How is sodium cromoglicate administered?

Answer 95

Intranasally (less effective than corticosteroids).

Question 96

What are CysLT1 receptor antagonists equi-effective with?

Answer 96

H1 receptor antagonists, effect may be additive.

Question 97

What types of allergic rhinitis are CysLT1 receptor antagonists used in?

Answer 97

PAR and SAR.

Question 98

How are CysLT1 receptor antagonists administered?

Answer 98

Orally.

Question 99

In what patients would CysLT1 receptor antagonists be considered?

Answer 99

Patients with allergic rhinitis and asthma.

Question 100

What is the name of the CysLT1 receptor antagonist used in rhinitis?

Answer 100

Montelukast.

Question 101

What is the mechanism of action of vasoconstrictors in rhinitis?

Answer 101

Act directly or indirectly to mimic the effect of noradrenaline.
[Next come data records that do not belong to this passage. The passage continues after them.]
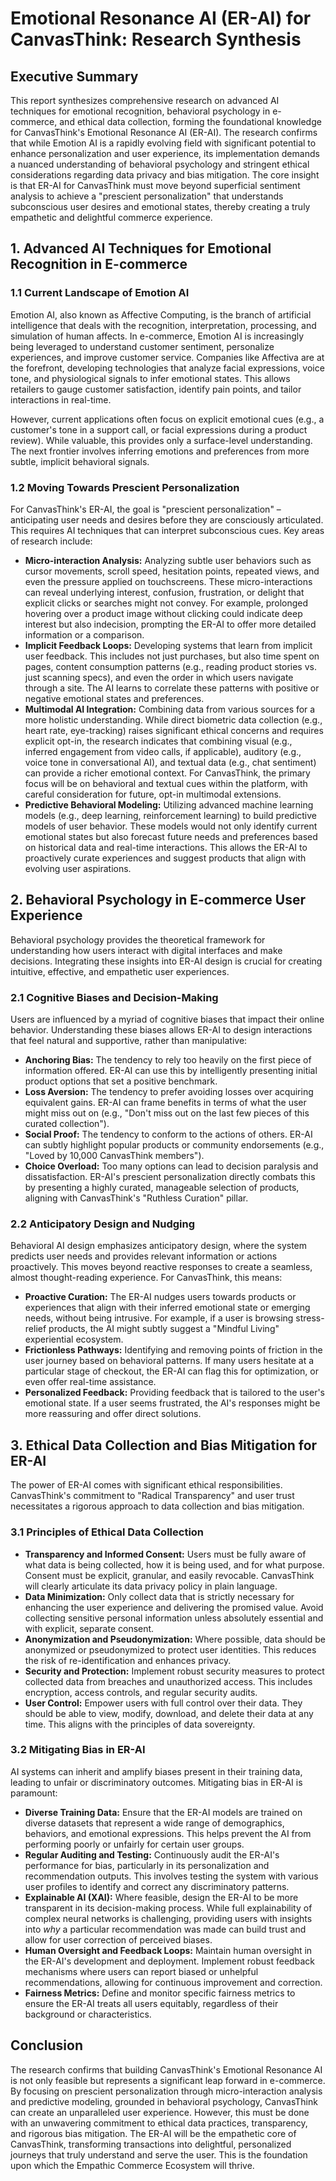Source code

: # Emotional Resonance AI (ER-AI) for CanvasThink: Research Synthesis

## Executive Summary

This report synthesizes comprehensive research on advanced AI techniques for emotional recognition, behavioral psychology in e-commerce, and ethical data collection, forming the foundational knowledge for CanvasThink's Emotional Resonance AI (ER-AI). The research confirms that while Emotion AI is a rapidly evolving field with significant potential to enhance personalization and user experience, its implementation demands a nuanced understanding of behavioral psychology and stringent ethical considerations regarding data privacy and bias mitigation. The core insight is that ER-AI for CanvasThink must move beyond superficial sentiment analysis to achieve a "prescient personalization" that understands subconscious user desires and emotional states, thereby creating a truly empathetic and delightful commerce experience.

## 1. Advanced AI Techniques for Emotional Recognition in E-commerce

### 1.1 Current Landscape of Emotion AI

Emotion AI, also known as Affective Computing, is the branch of artificial intelligence that deals with the recognition, interpretation, processing, and simulation of human affects. In e-commerce, Emotion AI is increasingly being leveraged to understand customer sentiment, personalize experiences, and improve customer service. Companies like Affectiva are at the forefront, developing technologies that analyze facial expressions, voice tone, and physiological signals to infer emotional states. This allows retailers to gauge customer satisfaction, identify pain points, and tailor interactions in real-time.

However, current applications often focus on explicit emotional cues (e.g., a customer's tone in a support call, or facial expressions during a product review). While valuable, this provides only a surface-level understanding. The next frontier involves inferring emotions and preferences from more subtle, implicit behavioral signals.

### 1.2 Moving Towards Prescient Personalization

For CanvasThink's ER-AI, the goal is "prescient personalization" – anticipating user needs and desires before they are consciously articulated. This requires AI techniques that can interpret subconscious cues. Key areas of research include:

*   **Micro-interaction Analysis:** Analyzing subtle user behaviors such as cursor movements, scroll speed, hesitation points, repeated views, and even the pressure applied on touchscreens. These micro-interactions can reveal underlying interest, confusion, frustration, or delight that explicit clicks or searches might not convey. For example, prolonged hovering over a product image without clicking could indicate deep interest but also indecision, prompting the ER-AI to offer more detailed information or a comparison.
*   **Implicit Feedback Loops:** Developing systems that learn from implicit user feedback. This includes not just purchases, but also time spent on pages, content consumption patterns (e.g., reading product stories vs. just scanning specs), and even the order in which users navigate through a site. The AI learns to correlate these patterns with positive or negative emotional states and preferences.
*   **Multimodal AI Integration:** Combining data from various sources for a more holistic understanding. While direct biometric data collection (e.g., heart rate, eye-tracking) raises significant ethical concerns and requires explicit opt-in, the research indicates that combining visual (e.g., inferred engagement from video calls, if applicable), auditory (e.g., voice tone in conversational AI), and textual data (e.g., chat sentiment) can provide a richer emotional context. For CanvasThink, the primary focus will be on behavioral and textual cues within the platform, with careful consideration for future, opt-in multimodal extensions.
*   **Predictive Behavioral Modeling:** Utilizing advanced machine learning models (e.g., deep learning, reinforcement learning) to build predictive models of user behavior. These models would not only identify current emotional states but also forecast future needs and preferences based on historical data and real-time interactions. This allows the ER-AI to proactively curate experiences and suggest products that align with evolving user aspirations.

## 2. Behavioral Psychology in E-commerce User Experience

Behavioral psychology provides the theoretical framework for understanding how users interact with digital interfaces and make decisions. Integrating these insights into ER-AI design is crucial for creating intuitive, effective, and empathetic user experiences.

### 2.1 Cognitive Biases and Decision-Making

Users are influenced by a myriad of cognitive biases that impact their online behavior. Understanding these biases allows ER-AI to design interactions that feel natural and supportive, rather than manipulative:

*   **Anchoring Bias:** The tendency to rely too heavily on the first piece of information offered. ER-AI can use this by intelligently presenting initial product options that set a positive benchmark.
*   **Loss Aversion:** The tendency to prefer avoiding losses over acquiring equivalent gains. ER-AI can frame benefits in terms of what the user might miss out on (e.g., "Don't miss out on the last few pieces of this curated collection").
*   **Social Proof:** The tendency to conform to the actions of others. ER-AI can subtly highlight popular products or community endorsements (e.g., "Loved by 10,000 CanvasThink members").
*   **Choice Overload:** Too many options can lead to decision paralysis and dissatisfaction. ER-AI's prescient personalization directly combats this by presenting a highly curated, manageable selection of products, aligning with CanvasThink's "Ruthless Curation" pillar.

### 2.2 Anticipatory Design and Nudging

Behavioral AI design emphasizes anticipatory design, where the system predicts user needs and provides relevant information or actions proactively. This moves beyond reactive responses to create a seamless, almost thought-reading experience. For CanvasThink, this means:

*   **Proactive Curation:** The ER-AI nudges users towards products or experiences that align with their inferred emotional state or emerging needs, without being intrusive. For example, if a user is browsing stress-relief products, the AI might subtly suggest a "Mindful Living" experiential ecosystem.
*   **Frictionless Pathways:** Identifying and removing points of friction in the user journey based on behavioral patterns. If many users hesitate at a particular stage of checkout, the ER-AI can flag this for optimization, or even offer real-time assistance.
*   **Personalized Feedback:** Providing feedback that is tailored to the user's emotional state. If a user seems frustrated, the AI's responses might be more reassuring and offer direct solutions.

## 3. Ethical Data Collection and Bias Mitigation for ER-AI

The power of ER-AI comes with significant ethical responsibilities. CanvasThink's commitment to "Radical Transparency" and user trust necessitates a rigorous approach to data collection and bias mitigation.

### 3.1 Principles of Ethical Data Collection

*   **Transparency and Informed Consent:** Users must be fully aware of what data is being collected, how it is being used, and for what purpose. Consent must be explicit, granular, and easily revocable. CanvasThink will clearly articulate its data privacy policy in plain language.
*   **Data Minimization:** Only collect data that is strictly necessary for enhancing the user experience and delivering the promised value. Avoid collecting sensitive personal information unless absolutely essential and with explicit, separate consent.
*   **Anonymization and Pseudonymization:** Where possible, data should be anonymized or pseudonymized to protect user identities. This reduces the risk of re-identification and enhances privacy.
*   **Security and Protection:** Implement robust security measures to protect collected data from breaches and unauthorized access. This includes encryption, access controls, and regular security audits.
*   **User Control:** Empower users with full control over their data. They should be able to view, modify, download, and delete their data at any time. This aligns with the principles of data sovereignty.

### 3.2 Mitigating Bias in ER-AI

AI systems can inherit and amplify biases present in their training data, leading to unfair or discriminatory outcomes. Mitigating bias in ER-AI is paramount:

*   **Diverse Training Data:** Ensure that the ER-AI models are trained on diverse datasets that represent a wide range of demographics, behaviors, and emotional expressions. This helps prevent the AI from performing poorly or unfairly for certain user groups.
*   **Regular Auditing and Testing:** Continuously audit the ER-AI's performance for bias, particularly in its personalization and recommendation outputs. This involves testing the system with various user profiles to identify and correct any discriminatory patterns.
*   **Explainable AI (XAI):** Where feasible, design the ER-AI to be more transparent in its decision-making process. While full explainability of complex neural networks is challenging, providing users with insights into *why* a particular recommendation was made can build trust and allow for user correction of perceived biases.
*   **Human Oversight and Feedback Loops:** Maintain human oversight in the ER-AI's development and deployment. Implement robust feedback mechanisms where users can report biased or unhelpful recommendations, allowing for continuous improvement and correction.
*   **Fairness Metrics:** Define and monitor specific fairness metrics to ensure the ER-AI treats all users equitably, regardless of their background or characteristics.

## Conclusion

The research confirms that building CanvasThink's Emotional Resonance AI is not only feasible but represents a significant leap forward in e-commerce. By focusing on prescient personalization through micro-interaction analysis and predictive modeling, grounded in behavioral psychology, CanvasThink can create an unparalleled user experience. However, this must be done with an unwavering commitment to ethical data practices, transparency, and rigorous bias mitigation. The ER-AI will be the empathetic core of CanvasThink, transforming transactions into delightful, personalized journeys that truly understand and serve the user. This is the foundation upon which the Empathic Commerce Ecosystem will thrive.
Produce vasoconstriction via activation of alpha-1 adrenoceptors to decrease swelling in vascular mucosa.

Question 102

What is the name of the vasoconstrictor used in rhinitis?

Answer 102

Oxymetazoline (administered intranasally).

Question 103

Why is nasal administration of oxymetazoline not recommended for more than a few days?

Answer 103

Due to development of a rebound increase in nasal congestion upon discontinuation (rhinitis medicasmentosa). Occurs due to receptor desensitisation and downregulation.